Buie builds daunting plasma table
While using a plasma cutter, any wrong move could send a shard of scorching hot metal firing into the air— potentially burning someone’s skin, getting into their eyes, or even worse.
Junior Josh Buie and welding teacher Derek Coffee have been working on a year-long secret project in the welding room. It’s a torchmate 4400 series plasma cutting C&C table, or in other words, a computer-controlled machine that cuts metal using “lightning bolt” science.
“I was tired of looking at the thing,” Buie said. “So, I asked the welding teacher, Mr. Coffee, if I could set it up. I asked him what it was, and he suggested that I set it up for him.”
The plasma table uses electricity to simulate something similar to lightning bolts so that the metal can be cut cleanly and efficiently.
“Aside from the time it tried to kill me twice, in which both times I was trying to pull out the power plug and it short-socketed me, it’s not really dangerous,” Buie said. “It has the potential to be very dangerous if you were to misuse it.”
Buie had help from the school construction crew in putting the table together and making it do its job, as well as much-needed help every time it would break down.
“It breaks every single day,” Buie said. “It’s very discouraging. I wait on a customer support line every day and wait for a response. In the end, it always gets fixed.”
Due to how unpredictable and potentially dangerous this device could be, only a select few people are allowed to use it and work with it.

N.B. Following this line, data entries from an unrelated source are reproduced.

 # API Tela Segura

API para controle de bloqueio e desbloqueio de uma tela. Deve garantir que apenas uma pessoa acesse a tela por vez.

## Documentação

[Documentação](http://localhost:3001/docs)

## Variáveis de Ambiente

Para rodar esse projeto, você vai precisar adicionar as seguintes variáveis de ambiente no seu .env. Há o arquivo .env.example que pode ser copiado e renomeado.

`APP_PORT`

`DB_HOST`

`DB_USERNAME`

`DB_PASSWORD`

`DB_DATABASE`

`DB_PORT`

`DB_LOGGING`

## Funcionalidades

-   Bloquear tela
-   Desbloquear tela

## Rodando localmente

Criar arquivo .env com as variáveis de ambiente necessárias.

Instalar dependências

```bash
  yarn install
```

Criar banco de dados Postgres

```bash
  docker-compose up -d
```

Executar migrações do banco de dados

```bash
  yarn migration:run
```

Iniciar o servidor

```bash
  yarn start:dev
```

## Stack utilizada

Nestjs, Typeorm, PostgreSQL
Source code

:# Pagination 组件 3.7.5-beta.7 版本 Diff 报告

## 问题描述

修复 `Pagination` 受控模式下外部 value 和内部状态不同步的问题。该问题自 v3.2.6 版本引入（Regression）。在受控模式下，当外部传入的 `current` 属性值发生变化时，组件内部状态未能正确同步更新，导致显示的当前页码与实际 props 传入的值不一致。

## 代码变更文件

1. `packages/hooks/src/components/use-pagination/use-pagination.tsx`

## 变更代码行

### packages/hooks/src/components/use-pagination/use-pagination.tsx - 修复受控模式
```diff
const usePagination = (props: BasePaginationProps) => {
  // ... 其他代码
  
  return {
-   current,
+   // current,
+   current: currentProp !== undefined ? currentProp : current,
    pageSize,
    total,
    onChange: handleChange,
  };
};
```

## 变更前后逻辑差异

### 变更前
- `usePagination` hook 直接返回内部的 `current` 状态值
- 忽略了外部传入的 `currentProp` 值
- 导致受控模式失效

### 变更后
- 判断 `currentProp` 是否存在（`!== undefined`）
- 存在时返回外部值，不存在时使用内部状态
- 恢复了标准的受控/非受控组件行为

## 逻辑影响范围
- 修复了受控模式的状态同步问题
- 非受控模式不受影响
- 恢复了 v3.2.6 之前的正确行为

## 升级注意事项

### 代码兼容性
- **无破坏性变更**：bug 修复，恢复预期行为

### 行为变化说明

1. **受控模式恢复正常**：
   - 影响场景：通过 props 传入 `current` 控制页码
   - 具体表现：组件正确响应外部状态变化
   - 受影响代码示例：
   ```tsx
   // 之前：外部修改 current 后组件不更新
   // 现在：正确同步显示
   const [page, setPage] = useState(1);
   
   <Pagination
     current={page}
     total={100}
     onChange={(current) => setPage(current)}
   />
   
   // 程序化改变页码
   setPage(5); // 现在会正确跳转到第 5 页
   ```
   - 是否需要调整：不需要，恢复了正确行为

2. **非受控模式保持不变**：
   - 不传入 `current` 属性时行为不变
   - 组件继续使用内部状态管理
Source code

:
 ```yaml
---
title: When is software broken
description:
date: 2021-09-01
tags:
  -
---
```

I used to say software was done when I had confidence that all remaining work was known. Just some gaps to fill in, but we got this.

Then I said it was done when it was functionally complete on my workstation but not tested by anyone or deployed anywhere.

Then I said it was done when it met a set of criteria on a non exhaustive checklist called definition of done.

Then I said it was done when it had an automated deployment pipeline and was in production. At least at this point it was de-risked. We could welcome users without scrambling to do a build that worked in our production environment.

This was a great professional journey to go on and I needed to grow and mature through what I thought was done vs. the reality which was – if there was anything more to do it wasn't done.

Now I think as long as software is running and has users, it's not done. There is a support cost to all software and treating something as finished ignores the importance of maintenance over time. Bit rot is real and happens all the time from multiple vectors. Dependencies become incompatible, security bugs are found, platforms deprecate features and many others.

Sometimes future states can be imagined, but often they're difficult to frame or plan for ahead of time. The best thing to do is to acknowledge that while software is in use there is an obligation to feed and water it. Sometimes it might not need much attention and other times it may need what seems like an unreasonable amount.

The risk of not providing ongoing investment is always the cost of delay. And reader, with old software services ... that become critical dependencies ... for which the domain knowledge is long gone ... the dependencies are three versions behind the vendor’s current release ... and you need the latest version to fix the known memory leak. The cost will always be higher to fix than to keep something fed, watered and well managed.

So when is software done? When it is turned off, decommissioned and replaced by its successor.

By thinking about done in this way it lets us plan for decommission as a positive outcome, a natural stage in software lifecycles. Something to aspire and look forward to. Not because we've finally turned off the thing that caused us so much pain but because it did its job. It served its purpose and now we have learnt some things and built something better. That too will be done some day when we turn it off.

“One time, we were trying to cut metal with an 80 amp nozzle,” Buie said. “At 60 amps, I was cutting out two squares. One was just fine. On the second one, the plasma torch came out of the socket, realigned itself at a higher position and started arcing electricity all over the metal. There was a lightning bolt dancing across metal, which can be very dangerous.”
Coffee’s other classes hope to be able to use the plasma cutter for future projects and potential lessons. At the moment, the table is nowhere near being finished.
“I love welding,” Buie said. “Bending lightning to melt metal is pretty cool. [The plasma table] will be done eventually. I’m not a certified technician. Our whole team has been spending every chance we get to work on it, and I’m trying my best.”